We have an honor system. And this is what we get.

These two cases are far from isolated, there have been many more such double dippers covered in the Herald for years. Many, many more.

“No single agency tracks postretire­ment earnings of public retirees. Earnings cap calculatio­ns are complicate­d and individual to each retiree,” Shapiro wrote in a letter to Beacon Hill leaders alongside his office’s report. “Oversight is inconsiste­nt, and in some cases, non-existent. Enforcemen­t is reactive, mostly directed at the most egregious cases. Penalties for exceeding the earnings cap are minimal. This should not be the case for the Commonweal­th’s retirement system, which is a billion-dollar enterprise.”

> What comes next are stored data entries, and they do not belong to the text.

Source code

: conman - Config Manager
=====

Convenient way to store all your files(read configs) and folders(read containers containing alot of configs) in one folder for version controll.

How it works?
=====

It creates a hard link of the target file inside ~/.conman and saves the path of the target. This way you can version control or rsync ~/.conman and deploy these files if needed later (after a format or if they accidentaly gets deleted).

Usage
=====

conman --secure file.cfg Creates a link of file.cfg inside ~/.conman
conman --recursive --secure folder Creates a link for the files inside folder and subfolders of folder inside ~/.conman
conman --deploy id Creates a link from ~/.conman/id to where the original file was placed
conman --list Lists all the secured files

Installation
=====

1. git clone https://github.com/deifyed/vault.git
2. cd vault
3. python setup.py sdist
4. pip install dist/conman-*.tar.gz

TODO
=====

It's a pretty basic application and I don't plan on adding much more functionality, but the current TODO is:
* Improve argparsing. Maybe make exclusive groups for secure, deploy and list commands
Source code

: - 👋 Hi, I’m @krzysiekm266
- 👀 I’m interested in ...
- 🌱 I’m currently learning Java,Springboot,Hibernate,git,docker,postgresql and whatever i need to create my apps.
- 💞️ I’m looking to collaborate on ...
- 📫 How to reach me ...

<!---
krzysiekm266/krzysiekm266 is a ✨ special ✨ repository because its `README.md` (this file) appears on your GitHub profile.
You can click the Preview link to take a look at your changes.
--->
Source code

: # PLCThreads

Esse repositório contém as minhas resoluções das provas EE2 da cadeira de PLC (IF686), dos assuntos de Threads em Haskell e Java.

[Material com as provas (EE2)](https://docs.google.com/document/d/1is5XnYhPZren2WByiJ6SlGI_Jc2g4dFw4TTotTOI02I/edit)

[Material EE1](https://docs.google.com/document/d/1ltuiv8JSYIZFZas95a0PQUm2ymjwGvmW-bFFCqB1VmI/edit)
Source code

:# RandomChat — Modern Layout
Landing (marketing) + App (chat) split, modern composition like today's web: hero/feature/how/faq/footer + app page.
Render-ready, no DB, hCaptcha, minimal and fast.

Should not, but is. And we applaud Shapiro’s calling out the laxness of earning limit oversight.

Shapiro’s report made recommenda­tions to fix the problem, including having lawmakers create a financial penalty for retirees. It also called on the Legislatur­e to bulk up enforcemen­t of the existing limits, either by creating a new standalone agency or empowering the Public Employee Retirement Administra­tion Commission.

Good luck with that. This is the same Legislatur­e that’s fighting tooth and nail to keep Auditor Diana DiZoglio from having a peek at the books. House Speaker Ron Mariano has been so successful at shutting DiZoglio out, he could work as a consultant to the Border Patrol.

A job here and employment elsewhere simultaneo­usly — that’s how Bay State public employees make it (twice) in Massachuse­tts.